§ What to work on
Could you copy every entry exactly, with nothing changed?
■ ■ ■ ■
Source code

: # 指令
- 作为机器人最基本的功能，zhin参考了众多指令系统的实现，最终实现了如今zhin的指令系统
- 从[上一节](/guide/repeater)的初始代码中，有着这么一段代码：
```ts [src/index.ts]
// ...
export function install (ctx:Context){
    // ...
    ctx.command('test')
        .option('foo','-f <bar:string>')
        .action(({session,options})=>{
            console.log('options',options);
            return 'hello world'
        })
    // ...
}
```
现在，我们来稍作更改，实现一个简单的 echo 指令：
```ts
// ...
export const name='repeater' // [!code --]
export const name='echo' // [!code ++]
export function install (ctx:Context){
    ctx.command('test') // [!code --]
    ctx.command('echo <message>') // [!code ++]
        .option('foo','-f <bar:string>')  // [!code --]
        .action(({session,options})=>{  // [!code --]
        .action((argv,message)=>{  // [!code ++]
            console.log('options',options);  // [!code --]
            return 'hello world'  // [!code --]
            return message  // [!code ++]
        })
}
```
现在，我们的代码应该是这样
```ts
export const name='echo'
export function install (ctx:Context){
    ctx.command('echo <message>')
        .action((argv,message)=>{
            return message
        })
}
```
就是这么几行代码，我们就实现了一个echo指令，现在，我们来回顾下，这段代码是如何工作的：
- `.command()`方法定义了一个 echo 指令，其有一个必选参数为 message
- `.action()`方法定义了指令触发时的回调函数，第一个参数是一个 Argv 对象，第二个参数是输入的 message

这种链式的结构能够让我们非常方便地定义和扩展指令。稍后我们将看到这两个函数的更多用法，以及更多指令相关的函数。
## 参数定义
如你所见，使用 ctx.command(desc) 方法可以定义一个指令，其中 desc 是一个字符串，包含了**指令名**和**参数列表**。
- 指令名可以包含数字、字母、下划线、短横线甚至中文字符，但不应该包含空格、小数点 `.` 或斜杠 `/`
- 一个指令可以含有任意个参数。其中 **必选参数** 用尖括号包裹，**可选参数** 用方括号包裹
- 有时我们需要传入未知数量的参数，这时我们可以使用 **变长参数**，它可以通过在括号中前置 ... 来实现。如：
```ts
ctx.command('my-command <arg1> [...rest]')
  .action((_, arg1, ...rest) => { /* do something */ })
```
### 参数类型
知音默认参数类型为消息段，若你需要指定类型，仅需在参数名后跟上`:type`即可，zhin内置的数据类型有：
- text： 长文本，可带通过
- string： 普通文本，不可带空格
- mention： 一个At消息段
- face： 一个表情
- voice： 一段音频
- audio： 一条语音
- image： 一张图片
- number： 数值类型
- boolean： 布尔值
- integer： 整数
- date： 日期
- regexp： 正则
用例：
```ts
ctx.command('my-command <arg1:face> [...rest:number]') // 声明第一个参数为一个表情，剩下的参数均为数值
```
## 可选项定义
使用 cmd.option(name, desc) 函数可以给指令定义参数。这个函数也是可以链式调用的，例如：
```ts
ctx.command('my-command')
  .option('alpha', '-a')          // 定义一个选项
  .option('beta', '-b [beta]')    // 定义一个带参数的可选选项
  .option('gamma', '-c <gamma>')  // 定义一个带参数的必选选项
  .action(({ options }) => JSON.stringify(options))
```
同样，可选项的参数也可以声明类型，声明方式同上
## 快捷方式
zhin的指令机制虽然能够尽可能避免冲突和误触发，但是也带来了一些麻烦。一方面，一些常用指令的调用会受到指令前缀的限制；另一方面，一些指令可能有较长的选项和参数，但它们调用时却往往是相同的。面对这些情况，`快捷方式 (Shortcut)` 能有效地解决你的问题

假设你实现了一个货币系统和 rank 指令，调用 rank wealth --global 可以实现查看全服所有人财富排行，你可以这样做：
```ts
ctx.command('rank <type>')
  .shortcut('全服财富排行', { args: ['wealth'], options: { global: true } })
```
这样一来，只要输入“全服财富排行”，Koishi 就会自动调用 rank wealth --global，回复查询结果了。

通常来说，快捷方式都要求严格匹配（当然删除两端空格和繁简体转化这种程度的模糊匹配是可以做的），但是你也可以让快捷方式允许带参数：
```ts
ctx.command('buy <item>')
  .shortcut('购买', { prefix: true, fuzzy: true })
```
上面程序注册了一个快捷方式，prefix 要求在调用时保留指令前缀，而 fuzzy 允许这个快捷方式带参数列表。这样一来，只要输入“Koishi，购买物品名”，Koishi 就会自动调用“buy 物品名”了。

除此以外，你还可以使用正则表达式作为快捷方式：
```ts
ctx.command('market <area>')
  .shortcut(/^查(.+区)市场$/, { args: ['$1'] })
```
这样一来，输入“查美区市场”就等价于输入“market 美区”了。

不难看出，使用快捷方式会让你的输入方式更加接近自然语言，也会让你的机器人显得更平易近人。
■ ■ ■ ■
§ Result
Source code

: # 指令
- 作为机器人最基本的功能，zhin参考了众多指令系统的实现，最终实现了如今zhin的指令系统
- 从[上一节](/guide/repeater)的初始代码中，有着这么一段代码：
```ts [src/index.ts]
// ...
export function install (ctx:Context){
    // ...
    ctx.command('test')
        .option('foo','-f <bar:string>')
        .action(({session,options})=>{
            console.log('options',options);
            return 'hello world'
        })
    // ...
}
```
现在，我们来稍作更改，实现一个简单的 echo 指令：
```ts
// ...
export const name='repeater' // [!code --]
export const name='echo' // [!code ++]
export function install (ctx:Context){
    ctx.command('test') // [!code --]
    ctx.command('echo <message>') // [!code ++]
        .option('foo','-f <bar:string>')  // [!code --]
        .action(({session,options})=>{  // [!code --]
        .action((argv,message)=>{  // [!code ++]
            console.log('options',options);  // [!code --]
            return 'hello world'  // [!code --]
            return message  // [!code ++]
        })
}
```
现在，我们的代码应该是这样
```ts
export const name='echo'
export function install (ctx:Context){
    ctx.command('echo <message>')
        .action((argv,message)=>{
            return message
        })
}
```
就是这么几行代码，我们就实现了一个echo指令，现在，我们来回顾下，这段代码是如何工作的：
- `.command()`方法定义了一个 echo 指令，其有一个必选参数为 message
- `.action()`方法定义了指令触发时的回调函数，第一个参数是一个 Argv 对象，第二个参数是输入的 message

这种链式的结构能够让我们非常方便地定义和扩展指令。稍后我们将看到这两个函数的更多用法，以及更多指令相关的函数。
## 参数定义
如你所见，使用 ctx.command(desc) 方法可以定义一个指令，其中 desc 是一个字符串，包含了**指令名**和**参数列表**。
- 指令名可以包含数字、字母、下划线、短横线甚至中文字符，但不应该包含空格、小数点 `.` 或斜杠 `/`
- 一个指令可以含有任意个参数。其中 **必选参数** 用尖括号包裹，**可选参数** 用方括号包裹
- 有时我们需要传入未知数量的参数，这时我们可以使用 **变长参数**，它可以通过在括号中前置 ... 来实现。如：
```ts
ctx.command('my-command <arg1> [...rest]')
  .action((_, arg1, ...rest) => { /* do something */ })
```
### 参数类型
知音默认参数类型为消息段，若你需要指定类型，仅需在参数名后跟上`:type`即可，zhin内置的数据类型有：
- text： 长文本，可带通过
- string： 普通文本，不可带空格
- mention： 一个At消息段
- face： 一个表情
- voice： 一段音频
- audio： 一条语音
- image： 一张图片
- number： 数值类型
- boolean： 布尔值
- integer： 整数
- date： 日期
- regexp： 正则
用例：
```ts
ctx.command('my-command <arg1:face> [...rest:number]') // 声明第一个参数为一个表情，剩下的参数均为数值
```
## 可选项定义
使用 cmd.option(name, desc) 函数可以给指令定义参数。这个函数也是可以链式调用的，例如：
```ts
ctx.command('my-command')
  .option('alpha', '-a')          // 定义一个选项
  .option('beta', '-b [beta]')    // 定义一个带参数的可选选项
  .option('gamma', '-c <gamma>')  // 定义一个带参数的必选选项
  .action(({ options }) => JSON.stringify(options))
```
同样，可选项的参数也可以声明类型，声明方式同上
## 快捷方式
zhin的指令机制虽然能够尽可能避免冲突和误触发，但是也带来了一些麻烦。一方面，一些常用指令的调用会受到指令前缀的限制；另一方面，一些指令可能有较长的选项和参数，但它们调用时却往往是相同的。面对这些情况，`快捷方式 (Shortcut)` 能有效地解决你的问题

假设你实现了一个货币系统和 rank 指令，调用 rank wealth --global 可以实现查看全服所有人财富排行，你可以这样做：
```ts
ctx.command('rank <type>')
  .shortcut('全服财富排行', { args: ['wealth'], options: { global: true } })
```
这样一来，只要输入“全服财富排行”，Koishi 就会自动调用 rank wealth --global，回复查询结果了。

通常来说，快捷方式都要求严格匹配（当然删除两端空格和繁简体转化这种程度的模糊匹配是可以做的），但是你也可以让快捷方式允许带参数：
```ts
ctx.command('buy <item>')
  .shortcut('购买', { prefix: true, fuzzy: true })
```
上面程序注册了一个快捷方式，prefix 要求在调用时保留指令前缀，而 fuzzy 允许这个快捷方式带参数列表。这样一来，只要输入“Koishi，购买物品名”，Koishi 就会自动调用“buy 物品名”了。

除此以外，你还可以使用正则表达式作为快捷方式：
```ts
ctx.command('market <area>')
  .shortcut(/^查(.+区)市场$/, { args: ['$1'] })
```
这样一来，输入“查美区市场”就等价于输入“market 美区”了。

不难看出，使用快捷方式会让你的输入方式更加接近自然语言，也会让你的机器人显得更平易近人。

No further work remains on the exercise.